* [Assignment]
Please report every line in the entries that contains the string "ULONG".
[[ Supplied material open ]]
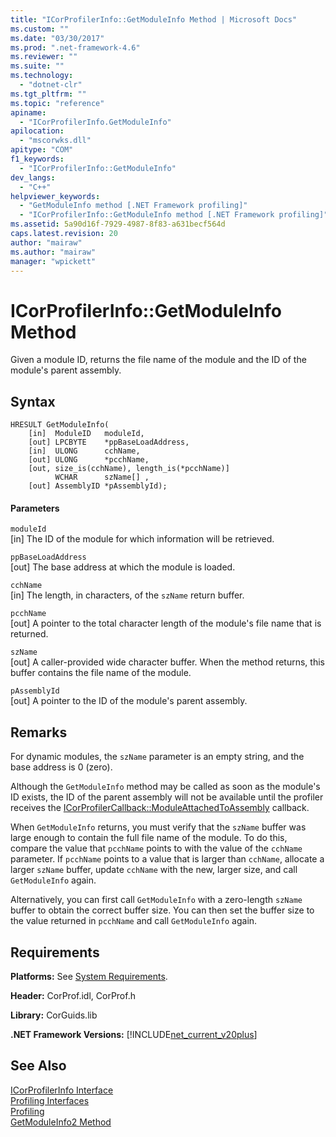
 ```yaml
---
title: "ICorProfilerInfo::GetModuleInfo Method | Microsoft Docs"
ms.custom: ""
ms.date: "03/30/2017"
ms.prod: ".net-framework-4.6"
ms.reviewer: ""
ms.suite: ""
ms.technology: 
  - "dotnet-clr"
ms.tgt_pltfrm: ""
ms.topic: "reference"
apiname: 
  - "ICorProfilerInfo.GetModuleInfo"
apilocation: 
  - "mscorwks.dll"
apitype: "COM"
f1_keywords: 
  - "ICorProfilerInfo::GetModuleInfo"
dev_langs: 
  - "C++"
helpviewer_keywords: 
  - "GetModuleInfo method [.NET Framework profiling]"
  - "ICorProfilerInfo::GetModuleInfo method [.NET Framework profiling]"
ms.assetid: 5a90d16f-7929-4987-8f83-a631becf564d
caps.latest.revision: 20
author: "mairaw"
ms.author: "mairaw"
manager: "wpickett"
---
```

# ICorProfilerInfo::GetModuleInfo Method
Given a module ID, returns the file name of the module and the ID of the module's parent assembly.  
  
## Syntax  
  
```  
HRESULT GetModuleInfo(  
    [in]  ModuleID   moduleId,  
    [out] LPCBYTE    *ppBaseLoadAddress,  
    [in]  ULONG      cchName,  
    [out] ULONG      *pcchName,  
    [out, size_is(cchName), length_is(*pcchName)]  
          WCHAR      szName[] ,  
    [out] AssemblyID *pAssemblyId);  
```  
  
#### Parameters  
 `moduleId`  
 [in] The ID of the module for which information will be retrieved.  
  
 `ppBaseLoadAddress`  
 [out] The base address at which the module is loaded.  
  
 `cchName`  
 [in] The length, in characters, of the `szName` return buffer.  
  
 `pcchName`  
 [out] A pointer to the total character length of the module's file name that is returned.  
  
 `szName`  
 [out] A caller-provided wide character buffer. When the method returns, this buffer contains the file name of the module.  
  
 `pAssemblyId`  
 [out] A pointer to the ID of the module's parent assembly.  
  
## Remarks  
 For dynamic modules, the `szName` parameter is an empty string, and the base address is 0 (zero).  
  
 Although the `GetModuleInfo` method may be called as soon as the module's ID exists, the ID of the parent assembly will not be available until the profiler receives the [ICorProfilerCallback::ModuleAttachedToAssembly](../../../../docs/framework/unmanaged-api/profiling/icorprofilercallback-moduleattachedtoassembly-method.md) callback.  
  
 When `GetModuleInfo` returns, you must verify that the `szName` buffer was large enough to contain the full file name of the module. To do this, compare the value that `pcchName` points to with the value of the `cchName` parameter. If `pcchName` points to a value that is larger than `cchName`, allocate a larger `szName` buffer, update `cchName` with the new, larger size, and call `GetModuleInfo` again.  
  
 Alternatively, you can first call `GetModuleInfo` with a zero-length `szName` buffer to obtain the correct buffer size. You can then set the buffer size to the value returned in `pcchName` and call `GetModuleInfo` again.  
  
## Requirements  
 **Platforms:** See [System Requirements](../../../../docs/framework/getting-started/system-requirements.md).  
  
 **Header:** CorProf.idl, CorProf.h  
  
 **Library:** CorGuids.lib  
  
 **.NET Framework Versions:** [!INCLUDE[net_current_v20plus](../../../../includes/net-current-v20plus-md.md)]  
  
## See Also  
 [ICorProfilerInfo Interface](../../../../docs/framework/unmanaged-api/profiling/icorprofilerinfo-interface.md)   
 [Profiling Interfaces](../../../../docs/framework/unmanaged-api/profiling/profiling-interfaces.md)   
 [Profiling](../../../../docs/framework/unmanaged-api/profiling/index.md)   
 [GetModuleInfo2 Method](../../../../docs/framework/unmanaged-api/profiling/icorprofilerinfo3-getmoduleinfo2-method.md)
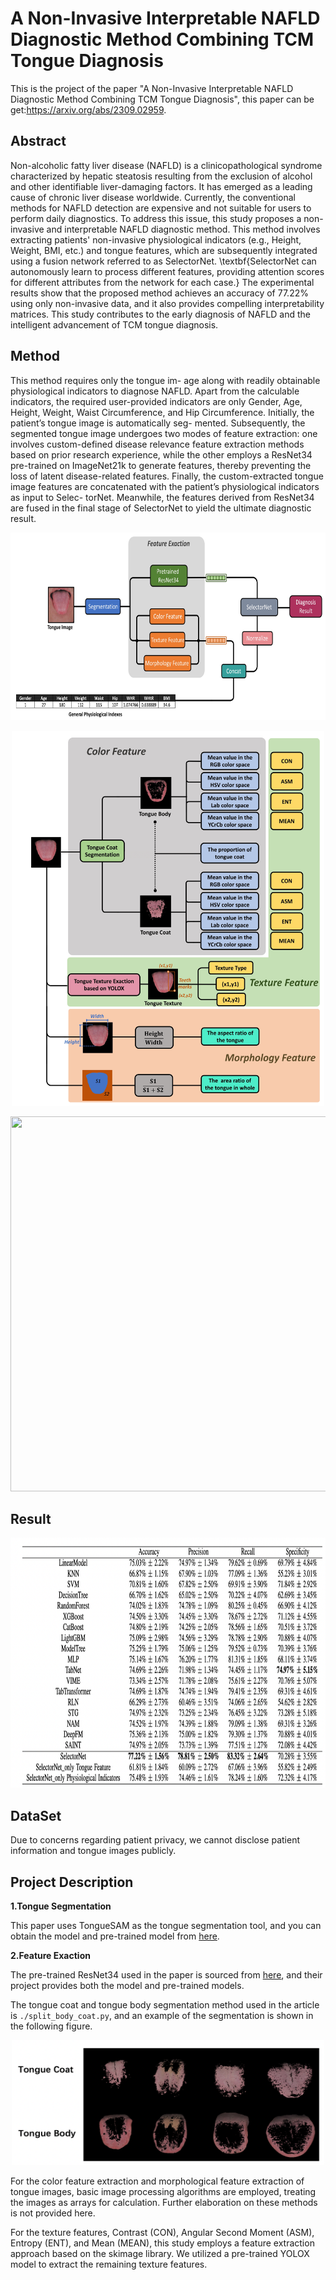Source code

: # A Non-Invasive Interpretable NAFLD Diagnostic Method Combining TCM Tongue Diagnosis
This is the project of the paper "A Non-Invasive Interpretable NAFLD Diagnostic Method Combining TCM Tongue Diagnosis", this paper can be get:https://arxiv.org/abs/2309.02959.

## Abstract

Non-alcoholic fatty liver disease (NAFLD) is a clinicopathological syndrome characterized by hepatic steatosis resulting from the exclusion of alcohol and other identifiable liver-damaging factors. It has emerged as a leading cause of chronic liver disease worldwide. Currently, the conventional methods for NAFLD detection are expensive and not suitable for users to perform daily diagnostics. To address this issue, this study proposes a non-invasive and interpretable NAFLD diagnostic method. This method involves extracting patients' non-invasive physiological indicators (e.g., Height, Weight, BMI, etc.) and tongue features, which are subsequently integrated using a fusion network referred to as SelectorNet. \textbf{SelectorNet can autonomously learn to process different features, providing attention scores for different attributes from the network for each case.} The experimental results show that the proposed method achieves an accuracy of 77.22\% using only non-invasive data, and it also provides compelling interpretability matrices. This study contributes to the early diagnosis of NAFLD and the intelligent advancement of TCM tongue diagnosis.

## Method

This method requires only the tongue im- age along with readily obtainable physiological indicators to diagnose NAFLD. Apart from the calculable indicators, the required user-provided indicators are only Gender, Age, Height, Weight, Waist Circumference, and Hip Circumference. Initially, the patient’s tongue image is automatically seg- mented. Subsequently, the segmented tongue image undergoes two modes of feature extraction: one involves custom-defined disease relevance feature extraction methods based on prior research experience, while the other employs a ResNet34 pre-trained on ImageNet21k to generate features, thereby preventing the loss of latent disease-related features. Finally, the custom-extracted tongue image features are concatenated with the patient’s physiological indicators as input to Selec- torNet. Meanwhile, the features derived from ResNet34 are fused in the final stage of SelectorNet to yield the ultimate diagnostic result.

<p align="center">
    <img src="https://github.com/cshan-github/SelectorNet/blob/main/0.jpg" width="600" height="300">
  
<p align="center">
    <img src="https://github.com/cshan-github/SelectorNet/blob/main/1.jpg" width="500" height="600">

<p align="center">
    <img src="https://github.com/cshan-github/SelectorNet/blob/main/2.jpg" width="800" height="600">

## Result 

<p align="center">
    <img src="https://github.com/cshan-github/SelectorNet/blob/main/result.jpg" width="800" height="400">

## DataSet

Due to concerns regarding patient privacy, we cannot disclose patient information and tongue images publicly.

## Project Description

**1.Tongue Segmentation**

This paper uses TongueSAM as the tongue segmentation tool, and you can obtain the model and pre-trained model from [here](https://github.com/cshan-github/TongueSAM).

**2.Feature Exaction**

The pre-trained ResNet34 used in the paper is sourced from [here](https://github.com/WZMIAOMIAO/deep-learning-for-image-processing/tree/master/pytorch_classification/Test5_resnet), and their project provides both the model and pre-trained models.

The tongue coat and tongue body segmentation method used in the article is ```./split_body_coat.py```, and an example of the segmentation is shown in the following figure.

<p align="center">
    <img src="https://github.com/cshan-github/SelectorNet/blob/main/3.jpg" width="500" height="200">

For the color feature extraction and morphological feature extraction of tongue images, basic image processing algorithms are employed, treating the images as arrays for calculation. Further elaboration on these methods is not provided here.

For the texture features, Contrast (CON), Angular Second Moment (ASM), Entropy (ENT), and Mean (MEAN), this study employs a feature extraction approach based on the skimage library. We utilized a pre-trained YOLOX model to extract the remaining texture features.
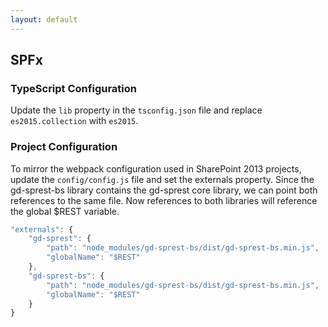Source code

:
 ```yaml
---
layout: default
---
```


## SPFx


### TypeScript Configuration

Update the ```lib``` property in the ```tsconfig.json``` file and replace ```es2015.collection``` with ```es2015```.

### Project Configuration

To mirror the webpack configuration used in SharePoint 2013 projects, update the ```config/config.js``` file and set the externals property. Since the gd-sprest-bs library contains the gd-sprest core library, we can point both references to the same file. Now references to both libraries will reference the global $REST variable.

```js
"externals": {
    "gd-sprest": {
        "path": "node_modules/gd-sprest-bs/dist/gd-sprest-bs.min.js",
        "globalName": "$REST"
    },
    "gd-sprest-bs": {
        "path": "node_modules/gd-sprest-bs/dist/gd-sprest-bs.min.js",
        "globalName": "$REST"
    }
}
```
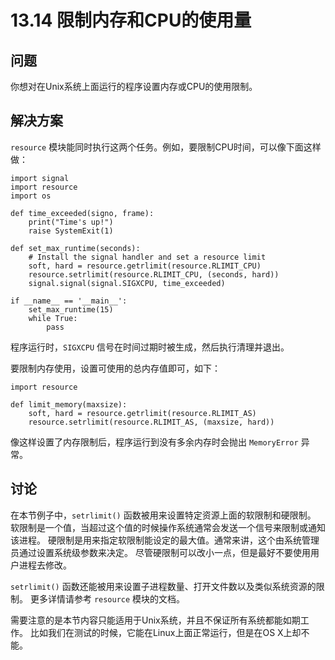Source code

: # 13.14 限制内存和CPU的使用量

## 问题

你想对在Unix系统上面运行的程序设置内存或CPU的使用限制。

## 解决方案

`resource` 模块能同时执行这两个任务。例如，要限制CPU时间，可以像下面这样做：

```
import signal
import resource
import os

def time_exceeded(signo, frame):
    print("Time's up!")
    raise SystemExit(1)

def set_max_runtime(seconds):
    # Install the signal handler and set a resource limit
    soft, hard = resource.getrlimit(resource.RLIMIT_CPU)
    resource.setrlimit(resource.RLIMIT_CPU, (seconds, hard))
    signal.signal(signal.SIGXCPU, time_exceeded)

if __name__ == '__main__':
    set_max_runtime(15)
    while True:
        pass
```

程序运行时，`SIGXCPU` 信号在时间过期时被生成，然后执行清理并退出。

要限制内存使用，设置可使用的总内存值即可，如下：

```
import resource

def limit_memory(maxsize):
    soft, hard = resource.getrlimit(resource.RLIMIT_AS)
    resource.setrlimit(resource.RLIMIT_AS, (maxsize, hard))
```

像这样设置了内存限制后，程序运行到没有多余内存时会抛出 `MemoryError` 异常。

## 讨论

在本节例子中，`setrlimit()` 函数被用来设置特定资源上面的软限制和硬限制。 软限制是一个值，当超过这个值的时候操作系统通常会发送一个信号来限制或通知该进程。 硬限制是用来指定软限制能设定的最大值。通常来讲，这个由系统管理员通过设置系统级参数来决定。 尽管硬限制可以改小一点，但是最好不要使用用户进程去修改。

`setrlimit()` 函数还能被用来设置子进程数量、打开文件数以及类似系统资源的限制。 更多详情请参考 `resource` 模块的文档。

需要注意的是本节内容只能适用于Unix系统，并且不保证所有系统都能如期工作。 比如我们在测试的时候，它能在Linux上面正常运行，但是在OS X上却不能。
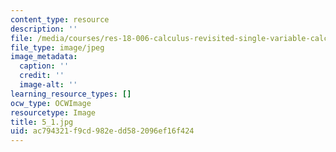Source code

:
 ```yaml
---
content_type: resource
description: ''
file: /media/courses/res-18-006-calculus-revisited-single-variable-calculus-fall-2010/ac794321f9cd982edd582096ef16f424_5_1.jpg
file_type: image/jpeg
image_metadata:
  caption: ''
  credit: ''
  image-alt: ''
learning_resource_types: []
ocw_type: OCWImage
resourcetype: Image
title: 5_1.jpg
uid: ac794321-f9cd-982e-dd58-2096ef16f424
---
```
[[ Supplied material closed ]]
* [Written response]
    [in]  ULONG      cchName,  
    [out] ULONG      *pcchName,  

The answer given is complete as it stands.